The works of scholars like Edward Said have long cautioned against the persistence of neo-imperial dynamics in global development initiatives, a perspective that remains relevant as the EU deepens its involvement in the region. Similarly, modern Central Asian literature reflects the region’s ongoing struggle between tradition and modernization—a theme explored in Hamid Ismailov’s The Railway, which captures the tensions of an evolving post-Soviet landscape.

These cultural and historical dimensions add complexity to the discourse surrounding the summit, reinforcing the need for a balanced and mutually beneficial partnership.

Ultimately, the success of the Samarkand Summit will depend on the ability of both the European Union and Central Asian states to navigate the complexities of their evolving relationship.
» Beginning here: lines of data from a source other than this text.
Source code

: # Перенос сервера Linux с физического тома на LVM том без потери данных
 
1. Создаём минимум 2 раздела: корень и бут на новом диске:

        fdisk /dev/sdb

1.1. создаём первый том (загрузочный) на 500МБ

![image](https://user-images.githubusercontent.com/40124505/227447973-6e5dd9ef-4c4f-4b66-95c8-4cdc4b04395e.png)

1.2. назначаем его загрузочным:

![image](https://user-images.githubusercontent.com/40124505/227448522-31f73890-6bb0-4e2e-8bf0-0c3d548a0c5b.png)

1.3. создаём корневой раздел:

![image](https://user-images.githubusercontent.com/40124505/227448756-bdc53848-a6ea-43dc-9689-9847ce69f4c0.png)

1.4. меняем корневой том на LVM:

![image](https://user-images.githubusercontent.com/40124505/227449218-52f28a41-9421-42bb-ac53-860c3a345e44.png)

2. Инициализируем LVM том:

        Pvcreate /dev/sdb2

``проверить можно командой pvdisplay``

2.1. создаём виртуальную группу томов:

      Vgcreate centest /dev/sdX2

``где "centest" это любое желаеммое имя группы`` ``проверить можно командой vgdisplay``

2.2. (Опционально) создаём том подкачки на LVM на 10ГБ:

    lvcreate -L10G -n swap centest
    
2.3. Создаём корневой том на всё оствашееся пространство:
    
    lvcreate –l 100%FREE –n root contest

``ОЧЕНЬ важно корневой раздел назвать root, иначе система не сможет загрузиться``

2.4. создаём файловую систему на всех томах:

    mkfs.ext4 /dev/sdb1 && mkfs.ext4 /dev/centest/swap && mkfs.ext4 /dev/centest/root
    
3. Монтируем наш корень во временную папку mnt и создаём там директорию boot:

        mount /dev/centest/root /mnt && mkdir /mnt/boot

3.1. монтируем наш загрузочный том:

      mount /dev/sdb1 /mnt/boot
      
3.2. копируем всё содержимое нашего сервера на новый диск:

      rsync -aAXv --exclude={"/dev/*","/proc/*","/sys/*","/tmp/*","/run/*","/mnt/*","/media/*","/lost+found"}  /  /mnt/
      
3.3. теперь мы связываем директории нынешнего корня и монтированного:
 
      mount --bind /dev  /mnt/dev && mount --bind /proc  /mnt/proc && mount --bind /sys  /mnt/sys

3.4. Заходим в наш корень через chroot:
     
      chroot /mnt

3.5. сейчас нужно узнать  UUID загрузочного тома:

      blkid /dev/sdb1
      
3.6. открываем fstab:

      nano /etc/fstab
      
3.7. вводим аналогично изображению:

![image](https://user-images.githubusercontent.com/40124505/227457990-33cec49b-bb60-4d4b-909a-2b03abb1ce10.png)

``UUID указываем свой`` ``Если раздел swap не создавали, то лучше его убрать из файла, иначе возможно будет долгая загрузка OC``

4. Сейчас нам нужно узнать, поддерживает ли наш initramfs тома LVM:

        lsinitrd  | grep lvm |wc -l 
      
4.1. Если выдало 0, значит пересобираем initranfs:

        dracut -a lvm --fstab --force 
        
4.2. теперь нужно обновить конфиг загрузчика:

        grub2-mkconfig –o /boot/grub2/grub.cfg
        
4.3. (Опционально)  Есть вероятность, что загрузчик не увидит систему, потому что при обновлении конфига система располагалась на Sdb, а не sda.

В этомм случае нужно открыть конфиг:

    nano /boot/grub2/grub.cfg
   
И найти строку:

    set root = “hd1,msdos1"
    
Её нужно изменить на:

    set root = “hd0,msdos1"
While the EU’s investment in transport, energy, and digital sectors offers significant economic potential, ensuring that these initiatives serve the long-term interests of Central Asia will be critical.

The EU must temper its strategic ambitions with a commitment to local priorities, while Central Asian governments should leverage this partnership to enhance institutional resilience and sustainable development.

As the historic city of Samarkand hosts this high-level gathering, its legacy will be determined by whether the summit fosters genuine cooperation or simply reaffirms historical cycles of external influence. The challenge lies in forging a partnership that is equitable, enduring, and capable of meeting the demands of a rapidly changing global landscape.

As 14th-century Persian poet Hafez aptly stated, “The world is a bridge—pass over it, but build no house upon it.” The CA-EU partnership must navigate this bridge wisely, ensuring that its ambitions foster genuine collaboration rather than another fleeting geopolitical experiment.

  • The authors,  Mohammad Suhail and A.X. Ravshannov, are professors at Samarkand State University.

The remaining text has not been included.